La presente invención también se refiere a un compuesto de este tipo o una composición de este tipo para uso en la evaluación del tratamiento de la leucemia linfoide crónica y el mapeo in vivo de células hematopoyéticas malignas.
Los ejemplos a continuación ilustran, de modo no limitativo, el procedimiento y los productos según la presente invención y hacen referencia a las figuras adjuntas.
Breve descripción de los dibujos
La figura 1 presenta las radiocromatografías en capa fina (o “radio-CCM”) obtenidas, a t=5 min, a partir de la mezcla de reacción de fluoración que pone en práctica como fuente de cationes o bien K2CO3 (figura 1A), o bien K2SO4 (figura 1B).
La figura 2 presenta la evolución en función del tiempo de la composición de la mezcla de reacción durante la etapa de fluoración que pone en práctica como fuente de cationes K2SO4.
La figura 3 presenta la evolución en función del tiempo de la composición de la mezcla de reacción durante la etapa de fluoración que pone en práctica como fuente de cationes K2CO3.

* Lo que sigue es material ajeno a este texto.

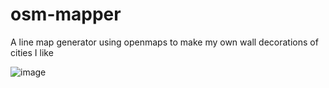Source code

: # osm-mapper
A line map generator using openmaps to make my own wall decorations of cities I like

![image](https://user-images.githubusercontent.com/1899610/155252567-9ae86397-c4e9-45bf-9c31-727c85047596.png)
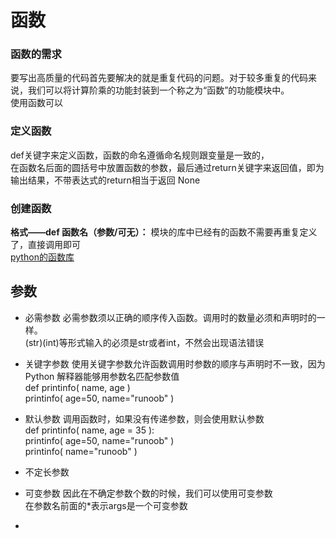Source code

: # 函数
### 函数的需求
要写出高质量的代码首先要解决的就是重复代码的问题。对于较多重复的代码来说，我们可以将计算阶乘的功能封装到一个称之为“函数”的功能模块中。   
使用函数可以 
### 定义函数
def关键字来定义函数，函数的命名遵循命名规则跟变量是一致的，    
在函数名后面的圆括号中放置函数的参数，最后通过return关键字来返回值，即为输出结果，不带表达式的return相当于返回 None     

### 创建函数
**格式——def 函数名（参数/可无）：**
模块的库中已经有的函数不需要再重复定义了，直接调用即可   
[python的函数库](https://docs.python.org/3/library/functions.html)

## 参数
* 必需参数
必需参数须以正确的顺序传入函数。调用时的数量必须和声明时的一样。   
(str)(int)等形式输入的必须是str或者int，不然会出现语法错误

* 关键字参数
使用关键字参数允许函数调用时参数的顺序与声明时不一致，因为 Python 解释器能够用参数名匹配参数值   
def printinfo( name, age )   
printinfo( age=50, name="runoob" )  

* 默认参数
调用函数时，如果没有传递参数，则会使用默认参数  
def printinfo( name, age = 35 ):   
printinfo( age=50, name="runoob" )   
printinfo( name="runoob" )   

* 不定长参数

* 可变参数
因此在不确定参数个数的时候，我们可以使用可变参数   
在参数名前面的*表示args是一个可变参数   
*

La figura 4 presenta la comparación de los porcentajes del producto parcialmente desprotegido en el medio de reacción en función del tiempo y de la naturaleza de la sal de potasio usada como fuente de cationes (K2SO4 o K2CO3).
Descripción detallada de modos de realización particulares
MATERIALES Y MÉTODOS.
En general, todos los productos químicos y disolventes son de calidad ACS (para “Analytical grade chemical solvent” (disolvente químico de calidad analítica) o de calidad HPLC (para “High-Performance Liquid Chromatography” o “cromatografía en fase líquida de alto rendimiento”) y se usan sin ninguna otra purificación salvo mención en contra.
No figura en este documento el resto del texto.